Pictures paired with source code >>

╭──

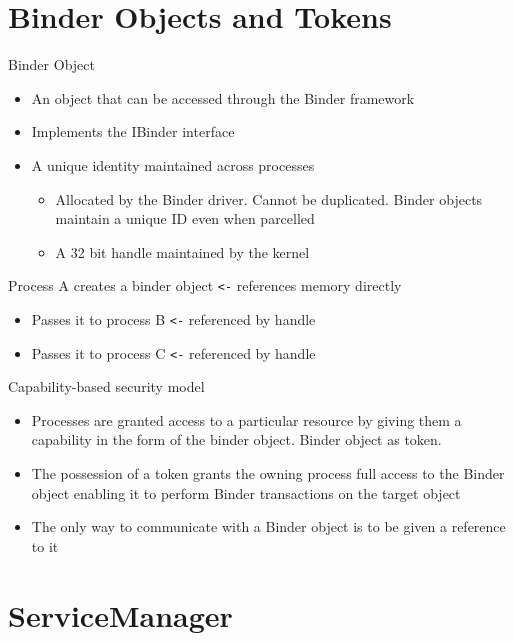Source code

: \documentclass{article}
\begin{document}
\section{Binder Objects and Tokens}
\begin{flushleft}
Binder	Object
\begin{itemize}
  \item An object that can be accessed through the Binder framework
  \item Implements the IBinder interface 
  \item A unique identity maintained across processes
  \begin{itemize}
    \item Allocated by the Binder driver. Cannot be duplicated. Binder objects maintain a unique ID even when parcelled 
    \item A 32 bit handle maintained by the kernel
  \end{itemize}
\end{itemize}
Process A creates a binder object \verb|<-| references memory directly
\begin{itemize}
  \item Passes it to process B \verb|<-| referenced by handle
  \item Passes it to process C \verb|<-| referenced by handle
\end{itemize}
Capability-based security model
\begin{itemize}
  \item Processes are granted access to a particular resource by giving them a capability in the form of the binder object. Binder object as token.
  \item The possession of a token grants the owning process full access to the Binder object enabling it to perform Binder transactions on the target object 
  \item The only way to communicate with a Binder object is to be given a reference to it
\end{itemize}
\end{flushleft}

\section{ServiceManager}
\end{document}
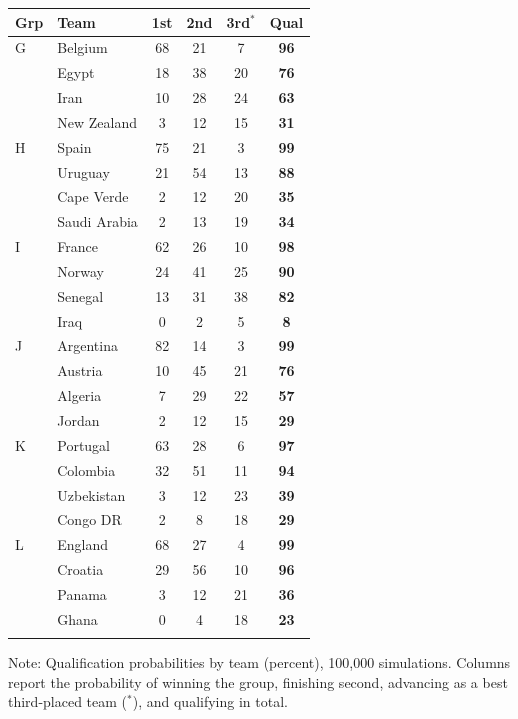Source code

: \documentclass[11pt,letterpaper]{article}
\begin{document}
\begin{table}[htpb!]
\begin{threeparttable}
{\begin{minipage}{0.49\textwidth}
\end{minipage}\hfill
\begin{minipage}{0.49\textwidth}\centering
\begin{tabular}{llcccc}
\toprule
Grp & Team & 1st & 2nd & 3rd$^{*}$ & Qual \\
\midrule
G & Belgium & 68 & 21 & 7 & \textbf{96} \\
 & Egypt & 18 & 38 & 20 & \textbf{76} \\
 & Iran & 10 & 28 & 24 & \textbf{63} \\
 & New Zealand & 3 & 12 & 15 & \textbf{31} \\
\addlinespace
H & Spain & 75 & 21 & 3 & \textbf{99} \\
 & Uruguay & 21 & 54 & 13 & \textbf{88} \\
 & Cape Verde & 2 & 12 & 20 & \textbf{35} \\
 & Saudi Arabia & 2 & 13 & 19 & \textbf{34} \\
\addlinespace
I & France & 62 & 26 & 10 & \textbf{98} \\
 & Norway & 24 & 41 & 25 & \textbf{90} \\
 & Senegal & 13 & 31 & 38 & \textbf{82} \\
 & Iraq & 0 & 2 & 5 & \textbf{8} \\
\addlinespace
J & Argentina & 82 & 14 & 3 & \textbf{99} \\
 & Austria & 10 & 45 & 21 & \textbf{76} \\
 & Algeria & 7 & 29 & 22 & \textbf{57} \\
 & Jordan & 2 & 12 & 15 & \textbf{29} \\
\addlinespace
K & Portugal & 63 & 28 & 6 & \textbf{97} \\
 & Colombia & 32 & 51 & 11 & \textbf{94} \\
 & Uzbekistan & 3 & 12 & 23 & \textbf{39} \\
 & Congo DR & 2 & 8 & 18 & \textbf{29} \\
\addlinespace
L & England & 68 & 27 & 4 & \textbf{99} \\
 & Croatia & 29 & 56 & 10 & \textbf{96} \\
 & Panama & 3 & 12 & 21 & \textbf{36} \\
 & Ghana & 0 & 4 & 18 & \textbf{23} \\
\addlinespace
\bottomrule
\end{tabular}
\end{minipage}}
    \begin{tablenotes}\notesize
      \item Note: Qualification probabilities by team (percent), 100{,}000 simulations. Columns report the probability of winning the group, finishing second, advancing as a best third-placed team ($^{*}$), and qualifying in total.
    \end{tablenotes}
  \end{threeparttable}
\end{table}
\end{document}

╰──

Task brief >> Count, and answer with the number only: how many lines of the data include the string "article"?

Answer for this exercise >> 2